El acercamiento desde Suflí a
Sierro podía resultar aburrido, aunque, de pronto, el valle se estrechaba y
trazaba un hermoso barranco. El meandro del río rodeaba al pueblo y le dotaba
de un tajo que hacía las funciones de foso defensivo. Al fondo de la carretera
aparecía, en lo alto, el castillo. Sierro estaba escalonado. Sus dos puntos de
referencia básicos eran la iglesia, a un lado, y el castillo, al otro. El cerro
estaba repleto de casas blancas.
Me introduje por el pueblo, un
laberinto sin Minotauro de callejuelas en zigzag.
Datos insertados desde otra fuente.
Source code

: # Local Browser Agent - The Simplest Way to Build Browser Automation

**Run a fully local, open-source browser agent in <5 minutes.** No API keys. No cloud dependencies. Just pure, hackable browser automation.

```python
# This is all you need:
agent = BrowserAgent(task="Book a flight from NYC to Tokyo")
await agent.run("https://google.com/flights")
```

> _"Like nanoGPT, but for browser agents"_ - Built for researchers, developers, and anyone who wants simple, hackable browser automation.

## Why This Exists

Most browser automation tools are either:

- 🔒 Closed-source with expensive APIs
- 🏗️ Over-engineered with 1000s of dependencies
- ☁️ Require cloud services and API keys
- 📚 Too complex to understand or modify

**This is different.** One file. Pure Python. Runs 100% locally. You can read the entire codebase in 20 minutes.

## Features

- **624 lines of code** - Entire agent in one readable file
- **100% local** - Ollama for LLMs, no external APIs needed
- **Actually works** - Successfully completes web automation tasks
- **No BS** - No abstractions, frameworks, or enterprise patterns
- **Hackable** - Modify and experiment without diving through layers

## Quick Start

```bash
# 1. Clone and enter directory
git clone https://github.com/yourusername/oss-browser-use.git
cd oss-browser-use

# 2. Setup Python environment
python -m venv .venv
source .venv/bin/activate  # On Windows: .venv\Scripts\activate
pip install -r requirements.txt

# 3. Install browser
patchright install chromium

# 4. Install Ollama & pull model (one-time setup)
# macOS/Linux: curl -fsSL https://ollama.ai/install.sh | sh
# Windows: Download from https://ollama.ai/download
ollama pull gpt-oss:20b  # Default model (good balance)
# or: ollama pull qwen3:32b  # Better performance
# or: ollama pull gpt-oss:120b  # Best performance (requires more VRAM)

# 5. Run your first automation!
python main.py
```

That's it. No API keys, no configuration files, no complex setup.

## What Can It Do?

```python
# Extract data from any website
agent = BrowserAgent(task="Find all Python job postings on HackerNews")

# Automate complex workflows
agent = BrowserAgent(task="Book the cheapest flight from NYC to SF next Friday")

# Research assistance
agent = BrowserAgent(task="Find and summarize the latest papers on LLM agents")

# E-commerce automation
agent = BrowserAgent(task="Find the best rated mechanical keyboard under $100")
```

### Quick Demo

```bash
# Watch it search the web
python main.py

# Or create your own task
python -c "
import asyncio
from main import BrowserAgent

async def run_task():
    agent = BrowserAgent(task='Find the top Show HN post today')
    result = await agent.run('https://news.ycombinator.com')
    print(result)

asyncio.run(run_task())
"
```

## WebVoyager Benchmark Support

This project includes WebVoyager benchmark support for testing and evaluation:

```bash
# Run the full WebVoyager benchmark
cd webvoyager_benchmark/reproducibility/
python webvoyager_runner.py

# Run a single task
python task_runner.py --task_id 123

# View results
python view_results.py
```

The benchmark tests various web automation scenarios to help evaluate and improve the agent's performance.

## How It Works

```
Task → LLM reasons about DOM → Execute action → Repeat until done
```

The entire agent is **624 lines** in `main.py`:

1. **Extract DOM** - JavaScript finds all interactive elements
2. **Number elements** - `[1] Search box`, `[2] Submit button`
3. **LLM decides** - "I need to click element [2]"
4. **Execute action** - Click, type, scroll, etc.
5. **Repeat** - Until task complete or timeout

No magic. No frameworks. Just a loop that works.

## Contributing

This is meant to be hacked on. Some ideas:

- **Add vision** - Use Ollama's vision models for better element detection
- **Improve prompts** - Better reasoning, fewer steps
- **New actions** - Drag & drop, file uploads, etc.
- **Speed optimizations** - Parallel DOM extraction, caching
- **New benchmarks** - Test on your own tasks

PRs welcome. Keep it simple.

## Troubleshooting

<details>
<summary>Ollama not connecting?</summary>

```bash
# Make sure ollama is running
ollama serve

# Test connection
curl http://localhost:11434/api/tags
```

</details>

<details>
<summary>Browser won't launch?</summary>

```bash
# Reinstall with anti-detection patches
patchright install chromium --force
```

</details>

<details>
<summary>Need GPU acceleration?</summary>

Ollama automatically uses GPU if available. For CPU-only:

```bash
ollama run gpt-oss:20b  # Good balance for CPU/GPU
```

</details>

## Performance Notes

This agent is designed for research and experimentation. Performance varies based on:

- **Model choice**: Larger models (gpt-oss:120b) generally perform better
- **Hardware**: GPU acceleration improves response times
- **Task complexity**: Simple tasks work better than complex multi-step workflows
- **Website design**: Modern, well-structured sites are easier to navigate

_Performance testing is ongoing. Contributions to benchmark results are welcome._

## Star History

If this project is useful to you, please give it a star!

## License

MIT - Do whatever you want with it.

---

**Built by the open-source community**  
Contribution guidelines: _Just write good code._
Ascendí hasta el castillo, el
más privilegiado mirador. Observé la salida del desfiladero y el valle en el
horizonte. La iglesia quedaba algo más abajo. El caserío se extendía hacia el
otro lado.
Me crucé con un lugareño. Cuando
habló (dijo “bueno pueblo”), con una sonrisa que dejaba al descubierto su mala
dentadura, me di cuenta de que era extranjero, posiblemente británico. Me
pregunté qué le habría traído hasta aquí y qué le habría atraído para quedarse
a vivir. Sin duda, la tranquilidad y el sol, que en diciembre regalaba una
fuerza y una luminosidad que no se conocían en el norte de Europa. Ya hubo
viajeros y escritores que quedaron cautivados por la zona, como Gerald Brenan,
Chris Steward y otros que alumbraron libros tan entrañables como Al sur de Granada o Entre limones.